Cross-Site Request Forgery (CSRF) in bookstackapp/bookstack
Reported on
Nov 8th 2021
Description
Attacker is able to logout a user if a logged in user visits attacker website.
Impact
This vulnerability is capable of forging user to unintentional logout.
Test
Tested on Edge, firefox, chrome and safari.
Fix
You should use POST instead of GET.
To expand:
One way GET could be abused here is that a person (competitor perhaps:) placed an image tag with src="<your logout link>" ANYWHERE on the internet, and if a user of your site stumbles upon that page, he will be unknowingly logged out.
This is why it should be a POST with a @csrf token.
While this cannot harm a users account it can be a great annoyance and is considered a valid CSRF.
As noted in the description. "While this cannot harm a users account it can be a great annoyance and is aa valid CSRF." As a maintainer of a few Laravel projects myself this is a simple fix. You will see that laravel itself now uses a POST request for logout and not GET. See laravel-ui, laravel-breeze and laravel-jetstream for references. You can also find info on Laracasts forums and laravel issue tracker.
Thanks for reporting @hdvinnie.
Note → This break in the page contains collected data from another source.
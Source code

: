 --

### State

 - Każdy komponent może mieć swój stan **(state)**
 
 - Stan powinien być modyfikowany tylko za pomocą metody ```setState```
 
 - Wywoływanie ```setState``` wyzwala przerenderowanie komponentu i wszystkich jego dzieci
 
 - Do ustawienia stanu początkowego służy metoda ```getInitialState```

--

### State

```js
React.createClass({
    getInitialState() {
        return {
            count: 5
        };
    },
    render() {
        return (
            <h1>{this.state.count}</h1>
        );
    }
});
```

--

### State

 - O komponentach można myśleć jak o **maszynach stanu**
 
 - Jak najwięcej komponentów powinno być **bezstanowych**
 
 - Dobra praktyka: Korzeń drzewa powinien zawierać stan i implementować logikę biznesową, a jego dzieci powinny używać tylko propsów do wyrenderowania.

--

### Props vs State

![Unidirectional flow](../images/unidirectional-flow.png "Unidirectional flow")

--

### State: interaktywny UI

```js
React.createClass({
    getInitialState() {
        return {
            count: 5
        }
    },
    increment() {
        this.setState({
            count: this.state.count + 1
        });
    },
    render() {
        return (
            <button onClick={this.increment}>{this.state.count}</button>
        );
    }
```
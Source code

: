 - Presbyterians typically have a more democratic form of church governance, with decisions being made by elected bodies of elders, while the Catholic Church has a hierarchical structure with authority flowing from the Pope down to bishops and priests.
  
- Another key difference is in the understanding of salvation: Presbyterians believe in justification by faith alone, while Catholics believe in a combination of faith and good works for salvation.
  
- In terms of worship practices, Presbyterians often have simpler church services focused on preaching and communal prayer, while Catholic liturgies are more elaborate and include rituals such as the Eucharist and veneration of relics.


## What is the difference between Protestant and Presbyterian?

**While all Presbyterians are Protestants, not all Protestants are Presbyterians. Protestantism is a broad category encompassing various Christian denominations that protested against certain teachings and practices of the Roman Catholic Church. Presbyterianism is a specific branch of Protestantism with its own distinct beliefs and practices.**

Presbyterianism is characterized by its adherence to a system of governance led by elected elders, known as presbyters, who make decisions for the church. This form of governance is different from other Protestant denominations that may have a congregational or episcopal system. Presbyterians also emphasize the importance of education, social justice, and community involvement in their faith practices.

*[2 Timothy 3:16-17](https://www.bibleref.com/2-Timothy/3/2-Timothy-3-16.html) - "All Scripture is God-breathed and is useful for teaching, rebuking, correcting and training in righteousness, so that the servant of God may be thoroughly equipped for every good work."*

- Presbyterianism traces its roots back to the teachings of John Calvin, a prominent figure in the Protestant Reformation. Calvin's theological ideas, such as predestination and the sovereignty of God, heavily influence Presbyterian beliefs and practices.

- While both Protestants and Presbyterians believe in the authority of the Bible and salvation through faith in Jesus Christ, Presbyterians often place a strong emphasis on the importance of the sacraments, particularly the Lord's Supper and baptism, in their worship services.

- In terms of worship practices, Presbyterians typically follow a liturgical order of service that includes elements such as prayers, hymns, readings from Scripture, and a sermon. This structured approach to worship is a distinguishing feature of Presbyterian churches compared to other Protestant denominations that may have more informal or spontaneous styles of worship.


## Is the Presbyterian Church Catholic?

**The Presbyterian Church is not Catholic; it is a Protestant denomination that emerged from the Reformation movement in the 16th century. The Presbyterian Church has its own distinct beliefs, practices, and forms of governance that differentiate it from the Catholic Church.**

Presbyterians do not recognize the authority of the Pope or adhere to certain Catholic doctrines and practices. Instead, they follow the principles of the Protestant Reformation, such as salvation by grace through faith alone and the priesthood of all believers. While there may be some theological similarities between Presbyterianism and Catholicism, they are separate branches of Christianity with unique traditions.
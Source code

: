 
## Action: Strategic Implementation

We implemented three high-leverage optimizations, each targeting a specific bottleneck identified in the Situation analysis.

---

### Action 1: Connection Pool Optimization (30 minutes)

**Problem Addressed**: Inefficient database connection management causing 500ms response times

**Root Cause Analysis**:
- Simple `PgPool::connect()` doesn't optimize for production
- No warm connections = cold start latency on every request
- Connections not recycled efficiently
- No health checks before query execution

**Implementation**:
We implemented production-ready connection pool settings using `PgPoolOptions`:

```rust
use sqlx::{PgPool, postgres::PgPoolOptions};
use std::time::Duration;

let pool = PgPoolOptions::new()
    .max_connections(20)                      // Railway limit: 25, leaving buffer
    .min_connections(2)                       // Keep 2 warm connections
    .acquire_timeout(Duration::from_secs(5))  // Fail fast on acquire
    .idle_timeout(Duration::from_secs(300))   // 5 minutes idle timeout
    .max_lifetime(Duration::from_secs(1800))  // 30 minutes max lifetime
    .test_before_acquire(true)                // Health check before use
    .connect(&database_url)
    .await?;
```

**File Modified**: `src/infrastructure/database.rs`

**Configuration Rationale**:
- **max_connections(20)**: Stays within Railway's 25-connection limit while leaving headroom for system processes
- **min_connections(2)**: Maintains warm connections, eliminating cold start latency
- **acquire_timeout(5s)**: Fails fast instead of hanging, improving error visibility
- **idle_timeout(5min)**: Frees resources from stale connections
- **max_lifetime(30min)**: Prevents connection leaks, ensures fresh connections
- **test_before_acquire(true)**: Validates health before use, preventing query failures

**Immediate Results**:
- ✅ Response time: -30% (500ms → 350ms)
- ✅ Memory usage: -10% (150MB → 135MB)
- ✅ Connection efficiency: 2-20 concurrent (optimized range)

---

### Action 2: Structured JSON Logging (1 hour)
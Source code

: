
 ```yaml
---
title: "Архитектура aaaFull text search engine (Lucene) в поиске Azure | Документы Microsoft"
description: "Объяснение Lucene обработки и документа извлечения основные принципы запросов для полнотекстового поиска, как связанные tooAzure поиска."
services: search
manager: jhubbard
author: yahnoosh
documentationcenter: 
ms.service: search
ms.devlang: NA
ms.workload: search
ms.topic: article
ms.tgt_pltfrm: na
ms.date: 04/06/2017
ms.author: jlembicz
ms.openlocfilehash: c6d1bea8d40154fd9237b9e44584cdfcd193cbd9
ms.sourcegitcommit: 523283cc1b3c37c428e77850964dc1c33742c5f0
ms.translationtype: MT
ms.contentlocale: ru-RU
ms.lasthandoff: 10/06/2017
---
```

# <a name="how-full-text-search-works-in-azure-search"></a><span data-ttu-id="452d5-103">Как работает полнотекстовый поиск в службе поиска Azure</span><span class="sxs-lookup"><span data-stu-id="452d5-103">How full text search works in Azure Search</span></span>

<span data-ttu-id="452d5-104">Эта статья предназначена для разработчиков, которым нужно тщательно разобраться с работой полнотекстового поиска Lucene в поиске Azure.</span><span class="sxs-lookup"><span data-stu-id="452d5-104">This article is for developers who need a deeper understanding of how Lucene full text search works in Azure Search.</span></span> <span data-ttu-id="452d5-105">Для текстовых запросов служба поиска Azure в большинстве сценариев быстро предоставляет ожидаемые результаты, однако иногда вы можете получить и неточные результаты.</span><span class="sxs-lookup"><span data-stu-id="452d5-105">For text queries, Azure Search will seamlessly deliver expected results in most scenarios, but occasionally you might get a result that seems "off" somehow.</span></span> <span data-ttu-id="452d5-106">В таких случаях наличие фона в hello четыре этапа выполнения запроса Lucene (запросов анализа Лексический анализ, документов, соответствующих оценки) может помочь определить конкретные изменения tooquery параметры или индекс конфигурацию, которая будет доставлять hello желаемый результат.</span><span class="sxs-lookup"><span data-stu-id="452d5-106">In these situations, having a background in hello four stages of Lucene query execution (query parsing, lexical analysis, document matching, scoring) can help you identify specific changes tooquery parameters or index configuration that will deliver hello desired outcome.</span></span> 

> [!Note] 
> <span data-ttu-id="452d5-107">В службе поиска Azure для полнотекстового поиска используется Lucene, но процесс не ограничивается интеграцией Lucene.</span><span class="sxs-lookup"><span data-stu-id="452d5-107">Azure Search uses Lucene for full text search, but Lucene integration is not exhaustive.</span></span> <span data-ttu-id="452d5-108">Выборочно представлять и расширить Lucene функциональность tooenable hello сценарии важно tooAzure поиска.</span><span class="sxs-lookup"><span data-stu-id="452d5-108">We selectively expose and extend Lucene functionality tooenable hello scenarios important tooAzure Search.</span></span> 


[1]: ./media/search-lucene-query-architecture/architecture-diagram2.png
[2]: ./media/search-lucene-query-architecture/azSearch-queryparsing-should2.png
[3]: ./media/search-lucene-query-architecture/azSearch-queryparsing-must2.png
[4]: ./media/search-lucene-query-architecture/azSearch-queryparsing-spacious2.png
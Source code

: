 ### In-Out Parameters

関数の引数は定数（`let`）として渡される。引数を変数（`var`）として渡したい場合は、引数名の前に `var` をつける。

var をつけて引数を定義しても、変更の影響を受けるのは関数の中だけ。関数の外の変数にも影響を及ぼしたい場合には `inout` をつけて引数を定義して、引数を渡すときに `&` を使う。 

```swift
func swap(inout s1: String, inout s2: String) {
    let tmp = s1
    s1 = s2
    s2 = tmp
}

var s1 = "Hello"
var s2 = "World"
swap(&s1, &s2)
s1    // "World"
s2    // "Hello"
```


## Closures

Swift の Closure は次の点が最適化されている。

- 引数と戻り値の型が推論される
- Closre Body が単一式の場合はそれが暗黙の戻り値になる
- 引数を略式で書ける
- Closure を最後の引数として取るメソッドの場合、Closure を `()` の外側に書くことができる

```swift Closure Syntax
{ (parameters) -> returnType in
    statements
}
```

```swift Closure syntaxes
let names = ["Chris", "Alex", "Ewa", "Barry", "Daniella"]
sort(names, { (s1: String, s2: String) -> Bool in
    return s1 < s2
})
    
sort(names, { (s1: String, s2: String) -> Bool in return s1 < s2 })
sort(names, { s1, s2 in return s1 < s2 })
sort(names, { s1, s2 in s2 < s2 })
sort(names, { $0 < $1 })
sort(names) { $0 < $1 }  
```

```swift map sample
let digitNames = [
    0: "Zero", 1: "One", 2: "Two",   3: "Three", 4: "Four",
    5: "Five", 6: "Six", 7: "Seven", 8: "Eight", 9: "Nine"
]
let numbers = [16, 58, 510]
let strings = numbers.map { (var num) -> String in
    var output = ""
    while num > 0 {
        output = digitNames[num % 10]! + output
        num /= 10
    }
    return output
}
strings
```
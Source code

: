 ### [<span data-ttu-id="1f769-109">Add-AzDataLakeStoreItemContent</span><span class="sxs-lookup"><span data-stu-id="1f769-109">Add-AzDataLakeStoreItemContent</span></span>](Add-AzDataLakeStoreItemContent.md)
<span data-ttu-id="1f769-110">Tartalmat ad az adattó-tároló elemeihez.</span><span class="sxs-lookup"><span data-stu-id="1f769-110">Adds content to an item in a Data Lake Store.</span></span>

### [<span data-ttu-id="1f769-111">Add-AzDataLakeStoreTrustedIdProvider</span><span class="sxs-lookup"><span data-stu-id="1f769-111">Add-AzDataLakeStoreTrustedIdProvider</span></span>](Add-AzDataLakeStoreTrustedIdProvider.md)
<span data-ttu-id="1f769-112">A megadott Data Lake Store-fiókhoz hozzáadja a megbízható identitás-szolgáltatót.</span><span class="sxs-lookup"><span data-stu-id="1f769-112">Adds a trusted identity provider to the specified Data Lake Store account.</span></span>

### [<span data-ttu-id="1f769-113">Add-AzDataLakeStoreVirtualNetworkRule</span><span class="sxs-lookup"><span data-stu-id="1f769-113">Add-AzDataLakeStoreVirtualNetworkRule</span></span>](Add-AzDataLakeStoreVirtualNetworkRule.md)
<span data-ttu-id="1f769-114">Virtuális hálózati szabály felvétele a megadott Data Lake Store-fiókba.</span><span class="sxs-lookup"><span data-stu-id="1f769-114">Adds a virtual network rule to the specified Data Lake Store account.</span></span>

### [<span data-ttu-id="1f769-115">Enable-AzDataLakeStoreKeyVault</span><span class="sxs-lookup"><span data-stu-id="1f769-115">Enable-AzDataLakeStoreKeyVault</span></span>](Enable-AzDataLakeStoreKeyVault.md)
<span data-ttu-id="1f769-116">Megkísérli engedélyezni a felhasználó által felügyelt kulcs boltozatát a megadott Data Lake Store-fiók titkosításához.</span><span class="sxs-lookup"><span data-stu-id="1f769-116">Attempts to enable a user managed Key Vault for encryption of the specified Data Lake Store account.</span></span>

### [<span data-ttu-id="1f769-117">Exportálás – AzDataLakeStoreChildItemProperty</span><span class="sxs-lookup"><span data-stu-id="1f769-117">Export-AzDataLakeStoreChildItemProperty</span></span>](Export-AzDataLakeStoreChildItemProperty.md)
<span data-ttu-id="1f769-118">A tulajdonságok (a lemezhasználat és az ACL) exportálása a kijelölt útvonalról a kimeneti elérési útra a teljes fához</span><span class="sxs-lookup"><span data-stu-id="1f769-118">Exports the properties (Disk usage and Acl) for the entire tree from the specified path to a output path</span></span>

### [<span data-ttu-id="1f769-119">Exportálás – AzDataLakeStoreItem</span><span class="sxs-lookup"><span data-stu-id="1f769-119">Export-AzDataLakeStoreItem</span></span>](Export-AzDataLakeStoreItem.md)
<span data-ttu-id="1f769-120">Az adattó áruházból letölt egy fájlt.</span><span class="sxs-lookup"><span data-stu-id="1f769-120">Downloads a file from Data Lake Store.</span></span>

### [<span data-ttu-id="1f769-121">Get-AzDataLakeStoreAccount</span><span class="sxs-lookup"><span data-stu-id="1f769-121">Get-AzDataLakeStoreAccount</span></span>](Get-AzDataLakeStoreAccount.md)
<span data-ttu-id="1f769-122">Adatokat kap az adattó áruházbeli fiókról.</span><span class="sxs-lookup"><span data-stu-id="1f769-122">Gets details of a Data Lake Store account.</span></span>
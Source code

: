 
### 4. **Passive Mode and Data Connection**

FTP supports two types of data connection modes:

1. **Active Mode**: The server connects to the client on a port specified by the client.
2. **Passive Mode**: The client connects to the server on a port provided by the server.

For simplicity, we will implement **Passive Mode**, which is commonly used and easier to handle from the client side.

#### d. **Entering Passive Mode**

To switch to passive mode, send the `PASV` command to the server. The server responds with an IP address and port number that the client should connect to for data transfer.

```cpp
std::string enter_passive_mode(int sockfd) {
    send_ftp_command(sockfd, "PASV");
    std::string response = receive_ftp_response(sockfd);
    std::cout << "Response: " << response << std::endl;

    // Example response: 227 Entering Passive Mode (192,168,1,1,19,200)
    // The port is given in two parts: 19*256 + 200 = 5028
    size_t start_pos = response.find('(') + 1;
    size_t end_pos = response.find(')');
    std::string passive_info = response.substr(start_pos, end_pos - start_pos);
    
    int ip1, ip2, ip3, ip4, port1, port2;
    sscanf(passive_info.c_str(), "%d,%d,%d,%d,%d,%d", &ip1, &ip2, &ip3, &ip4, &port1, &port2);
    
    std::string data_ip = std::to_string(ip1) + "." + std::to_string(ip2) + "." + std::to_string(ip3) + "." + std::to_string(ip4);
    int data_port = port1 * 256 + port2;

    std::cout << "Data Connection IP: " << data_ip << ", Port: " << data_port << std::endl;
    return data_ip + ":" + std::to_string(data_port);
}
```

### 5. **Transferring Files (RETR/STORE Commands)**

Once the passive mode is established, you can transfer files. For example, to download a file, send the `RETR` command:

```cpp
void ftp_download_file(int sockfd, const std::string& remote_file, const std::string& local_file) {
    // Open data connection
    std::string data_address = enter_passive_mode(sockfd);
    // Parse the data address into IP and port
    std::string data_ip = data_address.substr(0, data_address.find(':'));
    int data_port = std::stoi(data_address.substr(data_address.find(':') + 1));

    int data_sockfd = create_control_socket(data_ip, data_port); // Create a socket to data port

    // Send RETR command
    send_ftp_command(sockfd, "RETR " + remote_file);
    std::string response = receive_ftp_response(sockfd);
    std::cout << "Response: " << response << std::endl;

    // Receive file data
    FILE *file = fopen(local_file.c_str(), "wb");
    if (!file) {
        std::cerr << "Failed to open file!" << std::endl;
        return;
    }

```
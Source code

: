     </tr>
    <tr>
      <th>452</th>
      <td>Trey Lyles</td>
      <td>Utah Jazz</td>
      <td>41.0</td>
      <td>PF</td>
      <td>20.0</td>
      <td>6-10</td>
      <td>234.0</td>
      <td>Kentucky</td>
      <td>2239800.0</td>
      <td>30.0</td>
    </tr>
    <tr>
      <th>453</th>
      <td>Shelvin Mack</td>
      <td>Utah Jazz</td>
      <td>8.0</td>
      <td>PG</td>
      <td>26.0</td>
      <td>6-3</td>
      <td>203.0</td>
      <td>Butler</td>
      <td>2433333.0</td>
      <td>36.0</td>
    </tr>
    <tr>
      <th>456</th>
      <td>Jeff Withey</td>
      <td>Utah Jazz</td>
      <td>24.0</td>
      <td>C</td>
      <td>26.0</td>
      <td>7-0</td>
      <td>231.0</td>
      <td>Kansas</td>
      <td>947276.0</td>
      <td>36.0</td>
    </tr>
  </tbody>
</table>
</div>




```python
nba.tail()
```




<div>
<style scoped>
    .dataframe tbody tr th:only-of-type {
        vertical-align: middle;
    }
I did see that change in Laravel but didn't think it was worth implementing at that time since I'd kinda consider it as a breaking change in the event users have self implemented some funky flows, and since I couldn't see this having significant impact due to the targeted situational requirement for the low pay-off of causing a minor annoyance.
Granted that POST would be technically better, and be something that we should probably change in the future with some minor potential breaking change advisories, but I don't think this would be worth the creation of a CVE, probably more suited to be tracked as a GitHub issue to be honest. Unless I'm missing something and the risk to users is greater then I'm assessing?
@Dan Brown validating this would not create a public CVE. You could choose when you implement a fix to link it here to get the fix bounty for yourself and could make a security advisory on your repo via GitHub if you wanted but not required.
All validating it here would do is mark it that you acknowledge this is valid. It would then stay private between me and you and the sites admins until you publish and link a fix.
Once validated I could even make a PR if you wanted. Im not really seeing how it would be a breaking change though.
@hdvinnie Oh, All other reports I've validated here have led to CVE reports being generated. Thought that was just part of it.
In regards to breaking changes, yeah, It's likely not something to affect a lot of users but it wouldn't surprise me at this stage if users are using auth systems that propagate logout via GET. Plus I'll need to check potential SAML flows since we have the same for the SAML logout initiation. It something I'd like to advise about in release notes just in case.
For me, on this report, I'm more wondering if marking this as valid is correct for this platform. AFAICT this would not pose a security risk to users. Accepting this would cause it to show in hacktivity where it may get used as a model against other projects by those seeking bounties, rather than such things just being reported via GitHub etc... From my experience, handling reports here has a greater weight than if reported via that project's normal tracker. That's fine if there's a legitimate security concern to users but I'm not sure that can be validated here.
@Dan Brown
I understand and I have talked to admin here on this topic. It basically boils down to while this cannot harm a users account it can be a great annoyance and is a valid CSRF and thus therefor is a valid report on this platform.
CVE report will not be generated based on the nature of this type of CSRF. In the future I do believe they plan too implement a checkbox on the disclosure page when disclosing a CSRF to say if it's a logout CSRF or not and if so will be lower.
Again as of now this is what we have to work with and if you could validate it since it is technically a real issue that would be great. If not that is fine I guess. Either way lmk. Again all validating it here would do is mark it that you acknowledge this is valid. It would then stay private between me and you and the sites admins until you publish a patch and link it here if you so wished. You could never publish the fi here and then it would staff private and not be on the hacktivity.
Thanks.
Okay, have marked as valid now. Still not sure about it though. Please don't submit a PR for this one, would just lead to extra time consumed on the project's part, Have opened an issue to track on our side.
@admin please don't raise a CVE for this one. Also, the bounties and severities seem greatly inflated for this relative to other things that have been reported here. Would have queries ahead of validating but the values didn't show to me until validated.
Just for clarity on a few points here 👋
We only encourage reports to be marked valid if the maintainer believes the report to be a security issue.
Our CVE beta assigns CVEs to a select set of repositories that breach a certain popularity score through our platform. Today, we only publish CVEs once they have received quality vetting from me. I will go ahead and remove the CVE from this report.
Whilst we want to encourage a healthy back and forth between researchers and maintainers on this platform, the final decision is entirely up to the maintainer, and the platform does not take a position on the final say of the maintainer.
Let me know if either of you have any further thoughts or feedback here ♥️
@admin There is no security impact in logout CSRF attack by itself. There may be cases when this may be used in a multi-stage attack to first log someone out, then prompt them to log in on a spoofed page, thus stealing their credentials. Logout/Login CSRF attacks have been known for some time now and notably noticed and fixed by platforms like Laravel, Drupal, WP, etc.